***** Provided information

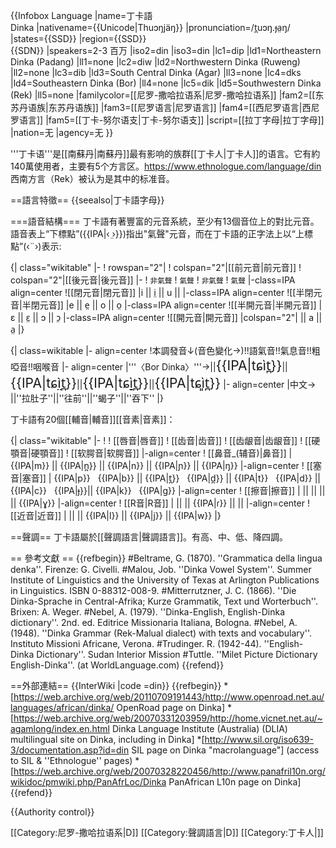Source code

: {{Infobox Language
  |name=丁卡語<br>Dinka
  |nativename={{Unicode|Thuɔŋjäŋ}}
  |pronunciation=/t̪uɔŋ.ɟa̤ŋ/
  |states={{SSD}}
  |region={{SSD}}<br />{{SDN}}
  |speakers=2-3 百万
  |iso2=din
  |iso3=din
  |lc1=dip
  |ld1=Northeastern Dinka (Padang)
  |ll1=none
  |lc2=diw
  |ld2=Northwestern Dinka (Ruweng)
  |ll2=none
  |lc3=dib
  |ld3=South Central Dinka (Agar)
  |ll3=none
  |lc4=dks
  |ld4=Southeastern Dinka (Bor)
  |ll4=none
  |lc5=dik
  |ld5=Southwestern Dinka (Rek)
  |ll5=none
  |familycolor=[[尼罗-撒哈拉语系|尼罗-撒哈拉语系]]
  |fam2=[[东苏丹语族|东苏丹语族]]
  |fam3=[[尼罗语言|尼罗语言]]
  |fam4=[[西尼罗语言|西尼罗语言]]
  |fam5=[[丁卡-努尔语支|丁卡-努尔语支]]
  |script=[[拉丁字母|拉丁字母]]
  |nation=无
  |agency=无
}}

'''丁卡语'''是[[南蘇丹|南蘇丹]]最有影响的族群[[丁卡人|丁卡人]]的语言。它有約140萬使用者，主要有5个方言区。<ref >https://www.ethnologue.com/language/din</ref>西南方言（Rek）被认为是其中的标准音。

==語言特徵==
{{seealso|丁卡語字母}}

===語音結構===
丁卡語有著豐富的元音系統，至少有13個音位上的對比元音。語音表上“下標點”({{IPA|‹ ̤›}})指出"氣聲"元音，而在丁卡語的正字法上以“上標點”(‹¨›)表示: 

{| class="wikitable"
|-
! rowspan="2"|
! colspan="2"|[[前元音|前元音]]
! colspan="2"|[[後元音|後元音]]
|-
! <small>非氣聲</small>
! <small>氣聲</small>
! <small>非氣聲</small>
! <small>氣聲</small>
|-class=IPA align=center
![[閉元音|閉元音]]
|i || i̤ || u ||
|-class=IPA align=center
![[半閉元音|半閉元音]]
|e || e̤ || o || o̤
|-class=IPA align=center
![[半開元音|半開元音]]
|ɛ || ɛ̤ || ɔ || ɔ̤
|-class=IPA align=center
![[開元音|開元音]]
|colspan="2"| || a || a̤
|}

{| class=wikitable
|- align=center
!本調發音↓(音色變化→)!!語氣音!!氣息音!!粗啞音!!咽喉音
|- align=center
|'''〈Bor Dinka〉'''→||<span style="font-size:150%">{{IPA|tɕìt̪}}</span>||<span style="font-size:150%">{{IPA|tɕì̤t̪}}</span>||<span style="font-size:150%">{{IPA|tɕ<u>ì</u>t̪}}</span>||<span style="font-size:150%">{{IPA|tɕì͈t̪}}</span>
|- align=center
|中文→ ||''拉肚子''||''往前''||''蝎子''||''吞下''
|}

丁卡語有20個[[輔音|輔音]][[音素|音素]]： 

{| class="wikitable"
|-
! 
! [[唇音|唇音]]
! [[齿音|齿音]]
! [[齿龈音|齿龈音]]
! [[硬顎音|硬顎音]]
! [[软腭音|软腭音]]
|-align=center
! [[鼻音_(辅音)|鼻音]]
| {{IPA|m}} || {{IPA|n̪}} || {{IPA|n}} || {{IPA|ɲ}} || {{IPA|ŋ}}
|-align=center
! [[塞音|塞音]]
| {{IPA|p}}   {{IPA|b}} || {{IPA|t̪}}   {{IPA|d̪}} || {{IPA|t}}   {{IPA|d}} || {{IPA|c}}   {{IPA|ɟ}}|| {{IPA|k}}   {{IPA|ɡ}}
|-align=center
! [[擦音|擦音]]
| || || || || {{IPA|ɣ}}
|-align=center
! [[R音|R音]]
| || || {{IPA|ɾ}} || ||
|-align=center
! [[近音|近音]]
| || || {{IPA|l}} || {{IPA|j}} || {{IPA|w}}
|}

==聲調==
丁卡語屬於[[聲調語言|聲調語言]]。有高、中、低、降四調。

== 參考文獻 ==
{{refbegin}}
#Beltrame, G. (1870). ''Grammatica della lingua denka''. Firenze: G. Civelli.
#Malou, Job. ''Dinka Vowel System''. Summer Institute of Linguistics and the University of Texas at Arlington Publications in Linguistics. ISBN 0-88312-008-9.
#Mitterrutzner, J. C. (1866). ''Die Dinka-Sprache in Central-Afrika; Kurze Grammatik, Text und Worterbuch''. Brixen: A. Weger.
#Nebel, A. (1979). ''Dinka-English, English-Dinka dictionary''. 2nd. ed. Editrice Missionaria Italiana, Bologna.
#Nebel, A. (1948). ''Dinka Grammar (Rek-Malual dialect) with texts and vocabulary''. Instituto Missioni Africane, Verona.
#Trudinger. R. (1942-44). ''English-Dinka Dictionary''. Sudan Interior Mission
#Tuttle. ''Milet Picture Dictionary English-Dinka''. (at WorldLanguage.com)
{{refend}}

==外部連結==
{{InterWiki |code =din}}
{{refbegin}}
*[https://web.archive.org/web/20110709191443/http://www.openroad.net.au/languages/african/dinka/ OpenRoad page on Dinka]
*[https://web.archive.org/web/20070331203959/http://home.vicnet.net.au/~agamlong/index.en.html Dinka Language Institute (Australia) (DLIA) multilingual site on Dinka, including in Dinka]
*[http://www.sil.org/iso639-3/documentation.asp?id=din SIL page on Dinka "macrolanguage"] (access to SIL & ''Ethnologue'' pages)
*[https://web.archive.org/web/20070328220456/http://www.panafril10n.org/wikidoc/pmwiki.php/PanAfrLoc/Dinka PanAfrican L10n page on Dinka]
{{refend}}

{{Authority control}}

[[Category:尼罗-撒哈拉语系|D]]
[[Category:聲調語言|D]]
[[Category:丁卡人|]]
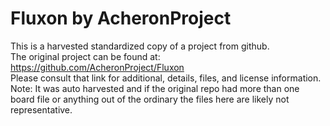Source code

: 
# Fluxon by AcheronProject  
This is a harvested standardized copy of a project from github.  
The original project can be found at:  
https://github.com/AcheronProject/Fluxon  
Please consult that link for additional, details, files, and license information.  
Note: It was auto harvested and if the original repo had more than one board file or anything out of the ordinary the files here are likely not representative.  
    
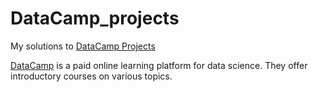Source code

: 
# DataCamp_projects
My solutions to [DataCamp Projects](https://www.datacamp.com/projects)

[DataCamp](https://www.datacamp.com/) is a paid online learning platform for data science. They offer introductory courses on various topics.
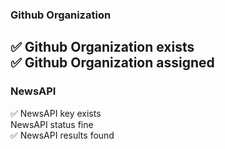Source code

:### Github Organization  
:white_check_mark: Github Organization exists  
:white_check_mark: Github Organization assigned  
---  
### NewsAPI  
:white_check_mark: NewsAPI key exists  
NewsAPI status fine  
:white_check_mark: NewsAPI results found  
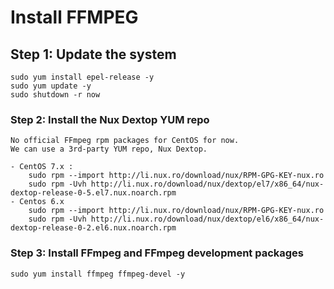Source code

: # Install FFMPEG

## Step 1: Update the system
    sudo yum install epel-release -y
    sudo yum update -y
    sudo shutdown -r now
    
### Step 2: Install the Nux Dextop YUM repo
    No official FFmpeg rpm packages for CentOS for now.
    We can use a 3rd-party YUM repo, Nux Dextop.
  
    - CentOS 7.x :
        sudo rpm --import http://li.nux.ro/download/nux/RPM-GPG-KEY-nux.ro
        sudo rpm -Uvh http://li.nux.ro/download/nux/dextop/el7/x86_64/nux-dextop-release-0-5.el7.nux.noarch.rpm
    - Centos 6.x
        sudo rpm --import http://li.nux.ro/download/nux/RPM-GPG-KEY-nux.ro
        sudo rpm -Uvh http://li.nux.ro/download/nux/dextop/el6/x86_64/nux-dextop-release-0-2.el6.nux.noarch.rpm

### Step 3: Install FFmpeg and FFmpeg development packages
    sudo yum install ffmpeg ffmpeg-devel -y

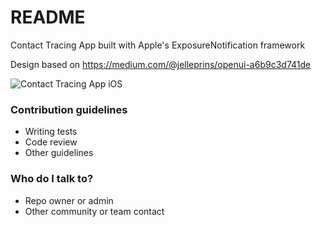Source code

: # README #

Contact Tracing App built with Apple's ExposureNotification framework

Design based on https://medium.com/@jelleprins/openui-a6b9c3d741de

![Contact Tracing App iOS](https://miro.medium.com/max/2000/1*W0yAVFaE0Xaa-dpRrvyYow.jpeg)

### Contribution guidelines ###

* Writing tests
* Code review
* Other guidelines

### Who do I talk to? ###

* Repo owner or admin
* Other community or team contact
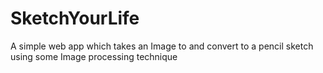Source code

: # SketchYourLife
A simple web app which takes an Image to and convert to a pencil sketch using some Image processing technique
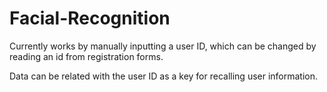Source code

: # Facial-Recognition

Currently works by manually inputting a user ID, which can be changed by reading an id from registration forms.

Data can be related with the user ID as a key for recalling user information.

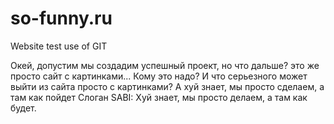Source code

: # so-funny.ru
Website test use of GIT

Окей, допустим мы создадим успешный проект, но что дальше? это же просто сайт с картинками... Кому это надо? И что серьезного может выйти
из сайта просто с картинками? А хуй знает, мы просто сделаем, а там как пойдет 
Слоган SABI: Хуй знает, мы просто делаем, а там как будет.
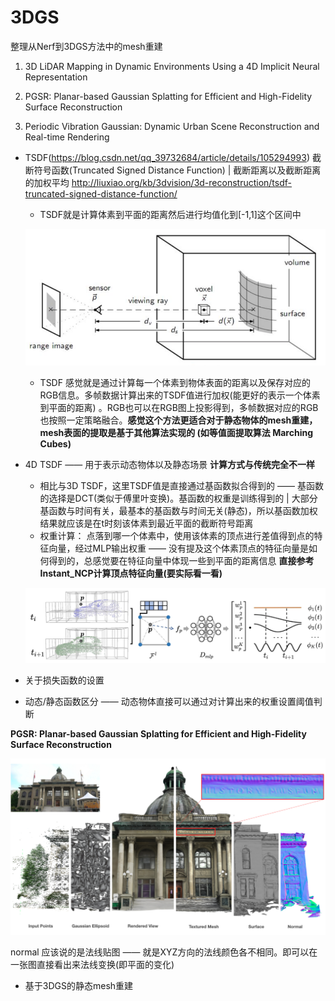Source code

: # 3DGS

整理从Nerf到3DGS方法中的mesh重建

1. 3D LiDAR Mapping in Dynamic Environments Using a 4D Implicit Neural Representation

2. PGSR: Planar-based Gaussian Splatting for Efficient and High-Fidelity Surface Reconstruction
3. Periodic Vibration Gaussian: Dynamic Urban Scene Reconstruction and Real-time Rendering



- TSDF(https://blog.csdn.net/qq_39732684/article/details/105294993) 截断符号函数(Truncated Signed Distance Function) | 截断距离以及截断距离的加权平均 http://liuxiao.org/kb/3dvision/3d-reconstruction/tsdf-truncated-signed-distance-function/

    - TSDF就是计算体素到平面的距离然后进行均值化到[-1,1]这个区间中

    ![img](figure/1638947899-tsdf1.png)

    - TSDF 感觉就是通过计算每一个体素到物体表面的距离以及保存对应的RGB信息。多帧数据计算出来的TSDF值进行加权(能更好的表示一个体素到平面的距离) 。RGB也可以在RGB图上投影得到，多帧数据对应的RGB也按照一定策略融合。**感觉这个方法更适合对于静态物体的mesh重建，mesh表面的提取是基于其他算法实现的 (如等值面提取算法 Marching Cubes)**



- 4D TSDF —— 用于表示动态物体以及静态场景 **计算方式与传统完全不一样**

    - 相比与3D TSDF，这里TSDF值是直接通过基函数拟合得到的 —— 基函数的选择是DCT(类似于傅里叶变换)。基函数的权重是训练得到的 | 大部分基函数与时间有关，最基本的基函数与时间无关(静态)，所以基函数加权结果就应该是在t时刻该体素到最近平面的截断符号距离
    - 权重计算： 点落到哪一个体素中，使用该体素的顶点进行差值得到点的特征向量，经过MLP输出权重 —— 没有提及这个体素顶点的特征向量是如何得到的，总感觉要在特征向量中体现一些到平面的距离信息 **直接参考Instant_NCP计算顶点特征向量(要实际看一看)**

    ![image-20240806165933567](figure/image-20240806165933567.png)

- 关于损失函数的设置

- 动态/静态函数区分 —— 动态物体直接可以通过对计算出来的权重设置阈值判断





**PGSR: Planar-based Gaussian Splatting for Efficient and High-Fidelity Surface Reconstruction**

![image-20240806215239062](./figure/image-20240806215239062.png)

normal 应该说的是法线贴图 —— 就是XYZ方向的法线颜色各不相同。即可以在一张图直接看出来法线变换(即平面的变化)

- 基于3DGS的静态mesh重建  















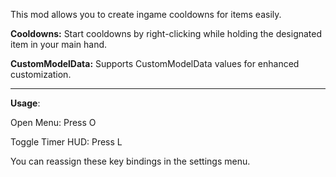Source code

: This mod allows you to create ingame cooldowns for items easily.

**Cooldowns:** Start cooldowns by right-clicking while holding the designated item in your main hand.

**CustomModelData:** Supports CustomModelData values for enhanced customization.

---------

**Usage**:

Open Menu: Press O 

Toggle Timer HUD: Press L 

You can reassign these key bindings in the settings menu.
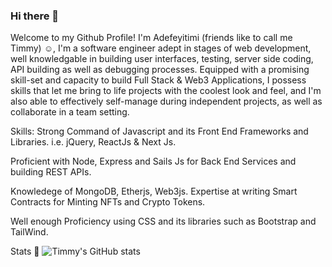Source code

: ### Hi there 👋

Welcome to my Github Profile!
I'm Adefeyitimi (friends like to call me Timmy) ☺,
I'm a software engineer adept in stages of web development, well knowledgable in building user interfaces, testing, server side coding, API building as well as debugging processes.
Equipped with a promising skill-set and capacity to build Full Stack & Web3 Applications,
I possess skills that let me bring to life projects with the coolest look and feel, and I'm also able to effectively self-manage during independent projects, as well as collaborate in a team setting.

Skills:
Strong Command of Javascript and its Front End Frameworks and Libraries.
i.e. jQuery, ReactJs & Next Js.

Proficient with Node, Express and Sails Js for Back End Services and building REST APIs.

Knowledege of MongoDB, Etherjs, Web3js.
Expertise at writing Smart Contracts for Minting NFTs and Crypto Tokens.

Well enough Proficiency using CSS and its libraries such as Bootstrap and TailWind.

Stats 🔢
![Timmy's GitHub stats](https://github-readme-stats.vercel.app/api?username=TimmyIsANerd&count_private=true&show_icons=true&theme=radical)

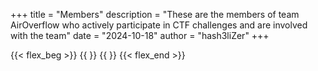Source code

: +++
title = "Members"
description = "These are the members of team AirOverflow who actively participate in CTF challenges and are involved with the team"
date = "2024-10-18"
author = "hash3liZer"
+++

{{< flex_beg >}}
    {{ <profile > }}
    {{ <profile > }}
{{< flex_end >}}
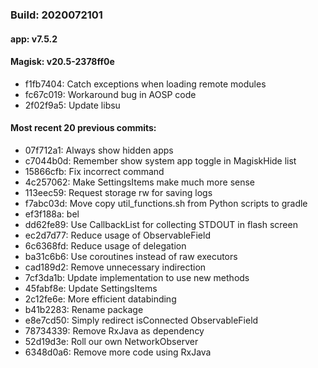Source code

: ### Build: 2020072101
#### app: v7.5.2
#### Magisk: v20.5-2378ff0e

- f1fb7404: Catch exceptions when loading remote modules
- fc67c019: Workaround bug in AOSP code
- 2f02f9a5: Update libsu

#### Most recent 20 previous commits:

- 07f712a1: Always show hidden apps
- c7044b0d: Remember show system app toggle in MagiskHide list
- 15866cfb: Fix incorrect command
- 4c257062: Make SettingsItems make much more sense
- 113eec59: Request storage rw for saving logs
- f7abc03d: Move copy util_functions.sh from Python scripts to gradle
- ef3f188a: bel
- dd62fe89: Use CallbackList for collecting STDOUT in flash screen
- ec2d7d77: Reduce usage of ObservableField
- 6c6368fd: Reduce usage of delegation
- ba31c6b6: Use coroutines instead of raw executors
- cad189d2: Remove unnecessary indirection
- 7cf3da1b: Update implementation to use new methods
- 45fabf8e: Update SettingsItems
- 2c12fe6e: More efficient databinding
- b41b2283: Rename package
- e8e7cd50: Simply redirect isConnected ObservableField
- 78734339: Remove RxJava as dependency
- 52d19d3e: Roll our own NetworkObserver
- 6348d0a6: Remove more code using RxJava
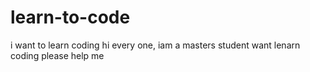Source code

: # learn-to-code
i want to learn coding
hi every one,
iam a masters student want lenarn coding please help me 
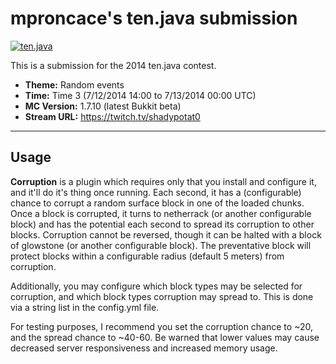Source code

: mproncace's ten.java submission
==============================

[![ten.java](https://cdn.mediacru.sh/hu4CJqRD7AiB.svg)](https://tenjava.com/)

This is a submission for the 2014 ten.java contest.

- __Theme:__ Random events
- __Time:__ Time 3 (7/12/2014 14:00 to 7/13/2014 00:00 UTC)
- __MC Version:__ 1.7.10 (latest Bukkit beta)
- __Stream URL:__ https://twitch.tv/shadypotat0

<!-- put chosen theme above -->

---------------------------------------

Usage
-----

__Corruption__ is a plugin which requires only that you install and configure it, and it'll do it's thing once running. Each second, it has a (configurable) chance to corrupt a random surface block in one of the loaded chunks. Once a block is corrupted, it turns to netherrack (or another configurable block) and has the potential each second to spread its corruption to other blocks. Corruption cannot be reversed, though it can be halted with a block of glowstone (or another configurable block). The preventative block will protect blocks within a configurable radius (default 5 meters) from corruption.

Additionally, you may configure which block types may be selected for corruption, and which block types corruption may spread to. This is done via a string list in the config.yml file.

For testing purposes, I recommend you set the corruption chance to ~20, and the spread chance to ~40-60. Be warned that lower values may cause decreased server responsiveness and increased memory usage.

**********

#### [Exercise requirements]
Only lines holding the word "testing" are wanted, so copy each of them from the records above.

#### [The completed task]
I'm a software engineer adept in stages of web development, well knowledgable in building user interfaces, testing, server side coding, API building as well as debugging processes.
For testing purposes, I recommend you set the corruption chance to ~20, and the spread chance to ~40-60. Be warned that lower values may cause decreased server responsiveness and increased memory usage.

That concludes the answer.